OpenAI will give parents new ways to watch and control how their teens use ChatGPT following a lawsuit over a 16-year-old’s suicide.
Adam Raine’s parents filed a wrongful death lawsuit Tuesday, claiming ChatGPT encouraged their 16-year-old son’s death during months of conversations before he died in April. The artificial intelligence (AI) company responded the same day with plans for safety controls that let parents monitor teen usage.
“We will also soon introduce parental controls that give parents options to gain more insight into, and shape, how their teens use ChatGPT,” OpenAI said in a blog post.
Emergency contact features
The new parental controls let families designate trusted adults who can step in during emergencies. ChatGPT will offer one-click messages to these contacts with suggested words to start difficult conversations.
OpenAI is also testing a feature that lets the chatbot itself reach out to emergency contacts when teens are in severe distress. Parents must approve this option first.
The company wants to make it easier for struggling teens to connect with real people who can help them. Right now, ChatGPT only points users to crisis hotlines when they express suicidal thoughts.
“That way, in moments of acute distress, ChatGPT can do more than point to resources: it can help connect teens directly to someone who can step in,” the company explained.
Safety breakdown in long conversations
The lawsuit reveals serious problems with how ChatGPT handles extended conversations about mental health. Adam talked to the chatbot for months about feeling hopeless and wanting to die.
OpenAI admits its safety training breaks down during long chats. The chatbot might correctly suggest a suicide hotline at first. But after many messages, it could give harmful advice that goes against safety rules.
Court papers show ChatGPT told Adam his dark thoughts “make sense in their own dark way.” The AI also said he didn’t “owe anyone survival” when he worried about hurting his parents.
“This is exactly the kind of breakdown we are working to prevent,” OpenAI said.
Enhanced crisis response
OpenAI’s newest model, GPT-5, shows 25% fewer dangerous responses during mental health emergencies compared to older versions.
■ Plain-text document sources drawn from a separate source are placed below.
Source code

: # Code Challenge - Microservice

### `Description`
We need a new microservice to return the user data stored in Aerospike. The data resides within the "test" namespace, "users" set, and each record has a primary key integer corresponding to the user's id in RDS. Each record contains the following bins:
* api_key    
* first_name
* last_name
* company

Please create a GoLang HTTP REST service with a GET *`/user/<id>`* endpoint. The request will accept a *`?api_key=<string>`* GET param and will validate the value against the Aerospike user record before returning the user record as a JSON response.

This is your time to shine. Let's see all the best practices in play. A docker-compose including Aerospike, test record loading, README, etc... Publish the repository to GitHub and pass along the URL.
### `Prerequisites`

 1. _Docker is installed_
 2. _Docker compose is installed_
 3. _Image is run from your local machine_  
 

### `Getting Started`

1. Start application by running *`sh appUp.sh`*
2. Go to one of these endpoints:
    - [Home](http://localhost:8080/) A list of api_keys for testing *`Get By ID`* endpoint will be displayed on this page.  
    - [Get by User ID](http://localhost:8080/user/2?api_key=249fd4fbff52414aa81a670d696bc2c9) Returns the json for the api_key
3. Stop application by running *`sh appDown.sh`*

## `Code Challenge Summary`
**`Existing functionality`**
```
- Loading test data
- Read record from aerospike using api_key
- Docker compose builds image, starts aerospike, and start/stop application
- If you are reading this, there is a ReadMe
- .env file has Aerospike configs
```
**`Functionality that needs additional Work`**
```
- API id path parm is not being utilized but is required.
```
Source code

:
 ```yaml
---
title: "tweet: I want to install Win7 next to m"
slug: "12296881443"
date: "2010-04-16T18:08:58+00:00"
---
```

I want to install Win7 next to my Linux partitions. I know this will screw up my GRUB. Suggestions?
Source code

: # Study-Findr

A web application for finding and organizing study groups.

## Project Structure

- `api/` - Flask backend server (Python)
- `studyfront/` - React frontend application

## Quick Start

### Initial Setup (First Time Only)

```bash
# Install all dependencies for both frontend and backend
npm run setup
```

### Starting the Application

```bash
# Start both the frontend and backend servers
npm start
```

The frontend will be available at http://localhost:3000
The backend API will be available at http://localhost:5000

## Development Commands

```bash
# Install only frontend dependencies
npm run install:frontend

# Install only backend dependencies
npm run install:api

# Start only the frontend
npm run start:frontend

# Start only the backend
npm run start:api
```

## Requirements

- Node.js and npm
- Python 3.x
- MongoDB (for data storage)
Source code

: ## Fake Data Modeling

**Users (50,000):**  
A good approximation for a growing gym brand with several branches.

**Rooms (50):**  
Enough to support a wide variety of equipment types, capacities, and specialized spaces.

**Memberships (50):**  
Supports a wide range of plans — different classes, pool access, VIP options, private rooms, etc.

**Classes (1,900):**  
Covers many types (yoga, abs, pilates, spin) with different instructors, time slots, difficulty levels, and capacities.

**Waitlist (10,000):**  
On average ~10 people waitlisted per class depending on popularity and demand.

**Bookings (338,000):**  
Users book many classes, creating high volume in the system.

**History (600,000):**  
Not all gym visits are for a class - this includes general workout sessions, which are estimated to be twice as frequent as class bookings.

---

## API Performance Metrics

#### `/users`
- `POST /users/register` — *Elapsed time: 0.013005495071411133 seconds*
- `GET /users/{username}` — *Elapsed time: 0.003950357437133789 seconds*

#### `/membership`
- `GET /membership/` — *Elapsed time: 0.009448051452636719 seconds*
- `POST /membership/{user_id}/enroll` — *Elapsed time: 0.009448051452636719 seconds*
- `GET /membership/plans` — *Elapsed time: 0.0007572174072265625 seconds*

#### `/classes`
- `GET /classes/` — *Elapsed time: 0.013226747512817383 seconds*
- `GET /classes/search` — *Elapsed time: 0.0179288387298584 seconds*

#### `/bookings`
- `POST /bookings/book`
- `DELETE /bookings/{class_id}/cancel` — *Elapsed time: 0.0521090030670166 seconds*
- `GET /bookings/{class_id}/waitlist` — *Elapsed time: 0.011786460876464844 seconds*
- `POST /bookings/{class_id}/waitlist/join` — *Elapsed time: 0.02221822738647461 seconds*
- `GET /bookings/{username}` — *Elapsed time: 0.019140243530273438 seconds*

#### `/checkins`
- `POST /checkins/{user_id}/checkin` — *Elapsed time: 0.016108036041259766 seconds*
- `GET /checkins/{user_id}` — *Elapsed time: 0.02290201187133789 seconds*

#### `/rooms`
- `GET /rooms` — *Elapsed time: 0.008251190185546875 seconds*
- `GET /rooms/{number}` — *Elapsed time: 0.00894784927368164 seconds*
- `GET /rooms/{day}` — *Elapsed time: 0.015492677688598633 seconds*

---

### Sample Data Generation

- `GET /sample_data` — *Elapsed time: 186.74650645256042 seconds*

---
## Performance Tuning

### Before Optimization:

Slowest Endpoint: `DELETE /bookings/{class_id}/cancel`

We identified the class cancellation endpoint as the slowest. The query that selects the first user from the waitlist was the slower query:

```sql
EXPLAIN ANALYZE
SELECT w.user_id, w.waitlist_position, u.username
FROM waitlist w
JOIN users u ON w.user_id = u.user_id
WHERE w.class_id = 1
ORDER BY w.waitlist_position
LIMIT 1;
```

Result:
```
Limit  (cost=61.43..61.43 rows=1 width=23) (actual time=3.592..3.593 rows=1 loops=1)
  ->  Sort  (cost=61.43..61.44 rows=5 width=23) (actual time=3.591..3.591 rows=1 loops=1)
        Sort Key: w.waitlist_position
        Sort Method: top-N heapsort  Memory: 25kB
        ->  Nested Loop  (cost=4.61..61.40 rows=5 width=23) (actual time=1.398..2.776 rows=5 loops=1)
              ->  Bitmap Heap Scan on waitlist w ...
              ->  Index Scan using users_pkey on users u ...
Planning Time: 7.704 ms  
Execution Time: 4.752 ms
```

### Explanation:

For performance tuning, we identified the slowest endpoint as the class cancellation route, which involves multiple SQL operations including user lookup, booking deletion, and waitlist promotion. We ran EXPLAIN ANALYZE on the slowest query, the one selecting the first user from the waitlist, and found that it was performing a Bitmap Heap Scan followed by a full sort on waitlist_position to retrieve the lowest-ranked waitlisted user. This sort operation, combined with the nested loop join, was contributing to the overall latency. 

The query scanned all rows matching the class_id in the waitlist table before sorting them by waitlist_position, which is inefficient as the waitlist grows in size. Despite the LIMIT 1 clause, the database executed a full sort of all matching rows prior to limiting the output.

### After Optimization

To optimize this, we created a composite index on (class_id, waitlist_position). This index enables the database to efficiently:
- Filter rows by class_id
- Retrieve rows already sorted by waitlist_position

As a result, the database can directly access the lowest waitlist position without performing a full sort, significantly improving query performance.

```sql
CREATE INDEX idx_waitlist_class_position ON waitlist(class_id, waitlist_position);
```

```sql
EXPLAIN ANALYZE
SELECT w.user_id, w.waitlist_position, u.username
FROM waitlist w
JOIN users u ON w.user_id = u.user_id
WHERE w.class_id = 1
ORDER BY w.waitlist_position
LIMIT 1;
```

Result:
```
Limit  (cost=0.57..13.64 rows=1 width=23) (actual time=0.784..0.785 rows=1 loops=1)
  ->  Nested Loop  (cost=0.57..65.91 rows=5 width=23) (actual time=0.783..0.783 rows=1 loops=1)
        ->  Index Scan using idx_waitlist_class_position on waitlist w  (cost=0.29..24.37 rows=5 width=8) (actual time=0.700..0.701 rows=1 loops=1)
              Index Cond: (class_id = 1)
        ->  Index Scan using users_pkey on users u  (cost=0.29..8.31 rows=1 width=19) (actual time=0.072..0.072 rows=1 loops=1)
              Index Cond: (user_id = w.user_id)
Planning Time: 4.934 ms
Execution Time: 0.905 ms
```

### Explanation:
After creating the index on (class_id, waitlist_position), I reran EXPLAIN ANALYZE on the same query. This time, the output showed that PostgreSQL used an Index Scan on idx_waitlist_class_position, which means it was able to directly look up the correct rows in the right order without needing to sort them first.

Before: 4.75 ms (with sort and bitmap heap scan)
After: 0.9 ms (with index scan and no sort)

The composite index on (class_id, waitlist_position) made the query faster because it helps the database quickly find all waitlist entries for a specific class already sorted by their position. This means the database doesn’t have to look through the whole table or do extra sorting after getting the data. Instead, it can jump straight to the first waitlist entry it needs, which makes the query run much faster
The company is working on updates that will help ChatGPT calm down users by connecting them to reality.
The AI company is partnering with over 90 doctors in 30 countries to improve crisis response. It plans to connect users directly with licensed therapists before they reach crisis points.
OpenAI is also making crisis resources work better in different countries. The chatbot already connects US users to the 988 suicide hotline and UK users to Samaritans.
Legal challenge
The Raine case highlights growing concerns about AI chatbot safety for teens. The family seeks monetary damages and wants OpenAI to take more responsibility for protecting vulnerable users.
“This tragedy was not a glitch or an unforeseen edge case — it was the predictable result of deliberate design choices,” the complaint states.
The American Psychological Association says these tools lack training to spot when users might harm themselves. Mental health experts have warned parents to closely watch their children’s AI use.
OpenAI has not said when the parental controls will launch, only that they are coming “soon.”